El pasado se presenta en días de guerra mundial en el alma para decirnos que los que una vez quisimos con todas nuestras fuerzas volverán a hacernos daño en la piel y el rostro de otras personas. Cargamos a los de hoy las penas que nos causaron los de ayer. El pasado nos acosa con su peor cara. Si alguna vez brilla, es solo para presentarnos al niño feliz que fuimos, y de paso recordarnos que nunca volverá.

Y luego está el olvido. Pasado y olvido danzan en una lucha infinita, siempre doliente, siempre infernal. Olvidamos lo que no queríamos olvidar. Recordamos lo que no queríamos recordar. Aquellos para siempre se vuelven para nunca en un suspiro. Los amigos, los amores, las ilusiones. Todo es vaho en un cristal al sol. Nos llenan el pecho como palomas ronroneando, y se pierden en el cielo como globos de gas sin amarre. «Olvidamos demasiado pronto las cosas que pensamos que nunca podríamos olvidar», escribió Joan Didion, «olvidamos los amores y las traiciones por igual, olvidamos lo que susurramos y lo que gritamos, olvidamos quiénes éramos».

Los monstruos del recuerdo

En el trabajo, en la amistad, en el amor.
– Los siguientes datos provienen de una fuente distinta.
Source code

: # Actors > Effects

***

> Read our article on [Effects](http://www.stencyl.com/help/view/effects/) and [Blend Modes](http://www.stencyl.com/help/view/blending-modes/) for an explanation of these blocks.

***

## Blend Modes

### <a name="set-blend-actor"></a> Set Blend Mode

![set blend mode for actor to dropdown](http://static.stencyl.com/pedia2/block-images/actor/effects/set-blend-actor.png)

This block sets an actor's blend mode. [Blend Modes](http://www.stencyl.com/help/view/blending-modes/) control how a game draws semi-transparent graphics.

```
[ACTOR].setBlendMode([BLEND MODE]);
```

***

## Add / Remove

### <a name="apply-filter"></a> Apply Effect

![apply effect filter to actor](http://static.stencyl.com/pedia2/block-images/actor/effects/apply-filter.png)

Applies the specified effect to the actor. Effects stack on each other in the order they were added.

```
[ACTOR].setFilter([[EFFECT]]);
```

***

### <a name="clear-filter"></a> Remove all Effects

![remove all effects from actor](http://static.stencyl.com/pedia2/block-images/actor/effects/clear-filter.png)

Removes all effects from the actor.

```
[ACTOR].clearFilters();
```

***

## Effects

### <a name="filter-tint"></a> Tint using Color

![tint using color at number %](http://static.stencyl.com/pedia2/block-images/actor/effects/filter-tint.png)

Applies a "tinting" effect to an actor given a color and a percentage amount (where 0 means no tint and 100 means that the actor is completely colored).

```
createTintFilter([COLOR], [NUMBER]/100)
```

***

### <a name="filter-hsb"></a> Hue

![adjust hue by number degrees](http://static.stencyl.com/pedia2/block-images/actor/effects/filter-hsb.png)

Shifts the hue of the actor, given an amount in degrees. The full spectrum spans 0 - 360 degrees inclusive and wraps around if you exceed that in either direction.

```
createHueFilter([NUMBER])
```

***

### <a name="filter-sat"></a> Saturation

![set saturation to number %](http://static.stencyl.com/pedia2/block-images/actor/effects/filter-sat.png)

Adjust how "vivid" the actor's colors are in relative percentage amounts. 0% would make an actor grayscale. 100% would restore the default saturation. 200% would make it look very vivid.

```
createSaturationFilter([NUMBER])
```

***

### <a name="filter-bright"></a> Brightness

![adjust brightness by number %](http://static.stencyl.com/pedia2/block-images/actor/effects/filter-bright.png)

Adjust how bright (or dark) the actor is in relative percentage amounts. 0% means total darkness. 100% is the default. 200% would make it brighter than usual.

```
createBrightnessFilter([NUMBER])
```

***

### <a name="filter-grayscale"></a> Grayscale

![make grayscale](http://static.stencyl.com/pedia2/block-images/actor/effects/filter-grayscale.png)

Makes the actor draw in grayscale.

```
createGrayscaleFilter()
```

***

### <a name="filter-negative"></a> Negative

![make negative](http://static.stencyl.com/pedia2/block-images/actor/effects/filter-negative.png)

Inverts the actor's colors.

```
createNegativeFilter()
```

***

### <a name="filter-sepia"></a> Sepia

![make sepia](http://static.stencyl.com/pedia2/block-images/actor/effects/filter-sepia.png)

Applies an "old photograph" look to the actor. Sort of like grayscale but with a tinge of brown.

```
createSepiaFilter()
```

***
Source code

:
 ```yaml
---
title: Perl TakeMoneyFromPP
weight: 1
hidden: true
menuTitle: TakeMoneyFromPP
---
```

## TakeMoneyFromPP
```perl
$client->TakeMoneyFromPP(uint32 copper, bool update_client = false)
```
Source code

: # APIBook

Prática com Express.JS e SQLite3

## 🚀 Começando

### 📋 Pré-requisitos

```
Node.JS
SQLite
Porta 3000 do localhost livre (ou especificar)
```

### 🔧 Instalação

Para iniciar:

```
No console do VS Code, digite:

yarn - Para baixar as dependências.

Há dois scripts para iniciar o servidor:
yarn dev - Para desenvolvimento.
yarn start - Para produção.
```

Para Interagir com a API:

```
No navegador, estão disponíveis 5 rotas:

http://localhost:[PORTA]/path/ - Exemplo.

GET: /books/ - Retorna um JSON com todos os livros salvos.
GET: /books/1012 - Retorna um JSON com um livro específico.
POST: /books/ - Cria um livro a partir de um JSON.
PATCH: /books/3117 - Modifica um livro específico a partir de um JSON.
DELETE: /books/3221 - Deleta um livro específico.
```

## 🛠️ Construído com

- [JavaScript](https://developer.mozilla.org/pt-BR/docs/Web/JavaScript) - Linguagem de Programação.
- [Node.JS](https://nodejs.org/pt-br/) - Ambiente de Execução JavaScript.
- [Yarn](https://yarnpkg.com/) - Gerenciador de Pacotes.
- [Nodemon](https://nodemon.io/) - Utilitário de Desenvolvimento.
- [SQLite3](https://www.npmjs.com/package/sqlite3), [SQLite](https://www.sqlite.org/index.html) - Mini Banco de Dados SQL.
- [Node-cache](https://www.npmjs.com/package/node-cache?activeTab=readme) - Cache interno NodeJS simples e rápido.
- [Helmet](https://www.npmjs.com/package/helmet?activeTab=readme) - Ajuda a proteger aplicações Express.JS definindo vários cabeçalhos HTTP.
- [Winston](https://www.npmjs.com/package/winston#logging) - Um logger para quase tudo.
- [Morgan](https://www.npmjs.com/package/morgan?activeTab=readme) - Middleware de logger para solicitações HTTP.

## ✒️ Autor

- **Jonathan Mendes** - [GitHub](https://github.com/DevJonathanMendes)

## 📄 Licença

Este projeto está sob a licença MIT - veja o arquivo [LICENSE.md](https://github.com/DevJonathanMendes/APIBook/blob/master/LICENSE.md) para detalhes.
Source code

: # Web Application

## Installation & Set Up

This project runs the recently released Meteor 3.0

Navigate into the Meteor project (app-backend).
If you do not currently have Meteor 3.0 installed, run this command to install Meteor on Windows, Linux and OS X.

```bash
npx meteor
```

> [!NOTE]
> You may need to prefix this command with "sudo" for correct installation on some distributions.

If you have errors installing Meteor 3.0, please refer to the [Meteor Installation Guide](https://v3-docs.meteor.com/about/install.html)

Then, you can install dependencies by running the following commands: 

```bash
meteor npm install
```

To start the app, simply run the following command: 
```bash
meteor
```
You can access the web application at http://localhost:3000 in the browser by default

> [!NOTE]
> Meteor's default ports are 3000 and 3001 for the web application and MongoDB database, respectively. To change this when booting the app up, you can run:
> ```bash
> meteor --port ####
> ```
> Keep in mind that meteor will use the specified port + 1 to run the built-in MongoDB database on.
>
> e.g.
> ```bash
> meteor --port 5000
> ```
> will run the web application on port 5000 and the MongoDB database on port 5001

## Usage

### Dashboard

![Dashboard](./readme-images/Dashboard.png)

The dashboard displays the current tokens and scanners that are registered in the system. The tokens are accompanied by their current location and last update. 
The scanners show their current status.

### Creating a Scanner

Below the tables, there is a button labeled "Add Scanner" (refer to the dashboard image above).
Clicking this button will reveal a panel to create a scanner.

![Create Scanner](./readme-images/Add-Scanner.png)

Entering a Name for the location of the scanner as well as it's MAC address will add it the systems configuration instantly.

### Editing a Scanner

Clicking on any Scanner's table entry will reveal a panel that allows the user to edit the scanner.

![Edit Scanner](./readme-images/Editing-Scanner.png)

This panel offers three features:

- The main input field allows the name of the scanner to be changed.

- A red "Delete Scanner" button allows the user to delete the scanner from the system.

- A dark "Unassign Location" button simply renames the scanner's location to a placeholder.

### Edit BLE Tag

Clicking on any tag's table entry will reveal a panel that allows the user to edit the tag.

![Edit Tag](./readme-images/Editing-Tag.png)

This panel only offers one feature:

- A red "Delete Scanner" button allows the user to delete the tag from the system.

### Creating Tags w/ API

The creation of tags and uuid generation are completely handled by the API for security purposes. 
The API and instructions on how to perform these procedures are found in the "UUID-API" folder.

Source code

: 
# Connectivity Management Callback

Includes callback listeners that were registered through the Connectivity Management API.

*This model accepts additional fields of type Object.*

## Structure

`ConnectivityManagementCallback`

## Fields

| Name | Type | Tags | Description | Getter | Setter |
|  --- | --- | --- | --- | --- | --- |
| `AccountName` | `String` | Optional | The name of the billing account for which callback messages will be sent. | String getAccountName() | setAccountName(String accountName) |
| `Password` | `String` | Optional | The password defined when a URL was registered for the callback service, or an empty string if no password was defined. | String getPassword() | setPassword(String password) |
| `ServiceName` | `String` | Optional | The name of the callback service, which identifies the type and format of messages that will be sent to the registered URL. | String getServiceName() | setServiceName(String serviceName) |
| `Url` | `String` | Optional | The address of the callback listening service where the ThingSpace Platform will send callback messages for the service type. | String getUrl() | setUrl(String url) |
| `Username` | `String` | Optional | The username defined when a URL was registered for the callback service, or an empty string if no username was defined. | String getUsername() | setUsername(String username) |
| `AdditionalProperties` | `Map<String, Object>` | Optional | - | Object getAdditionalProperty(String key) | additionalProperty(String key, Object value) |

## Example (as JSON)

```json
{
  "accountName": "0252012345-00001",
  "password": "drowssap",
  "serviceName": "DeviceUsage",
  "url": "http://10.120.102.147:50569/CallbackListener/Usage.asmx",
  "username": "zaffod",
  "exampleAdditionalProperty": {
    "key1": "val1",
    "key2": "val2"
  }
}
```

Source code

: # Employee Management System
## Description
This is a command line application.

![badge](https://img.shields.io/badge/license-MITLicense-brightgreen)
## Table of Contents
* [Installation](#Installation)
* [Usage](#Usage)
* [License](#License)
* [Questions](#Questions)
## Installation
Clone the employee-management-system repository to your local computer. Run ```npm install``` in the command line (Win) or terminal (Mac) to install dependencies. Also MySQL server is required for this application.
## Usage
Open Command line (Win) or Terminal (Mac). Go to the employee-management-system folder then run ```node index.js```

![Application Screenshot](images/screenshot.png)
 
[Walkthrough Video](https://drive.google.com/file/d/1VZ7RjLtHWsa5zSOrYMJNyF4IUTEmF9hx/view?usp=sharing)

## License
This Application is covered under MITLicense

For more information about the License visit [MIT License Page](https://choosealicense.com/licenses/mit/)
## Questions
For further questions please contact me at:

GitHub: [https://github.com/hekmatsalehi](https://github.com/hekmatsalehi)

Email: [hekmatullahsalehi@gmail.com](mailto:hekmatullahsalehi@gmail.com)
Los monstruos del recuerdo no descansan. Tan solo se adormecen en los días felices, se aburren y se van en los días sin sentimiento, en la planicie de los temblores del alma, y regresan con fuerza, como buitres, en los días en que nuestras carnes se abren por algún fracaso, por alguna decepción, por alguna traición.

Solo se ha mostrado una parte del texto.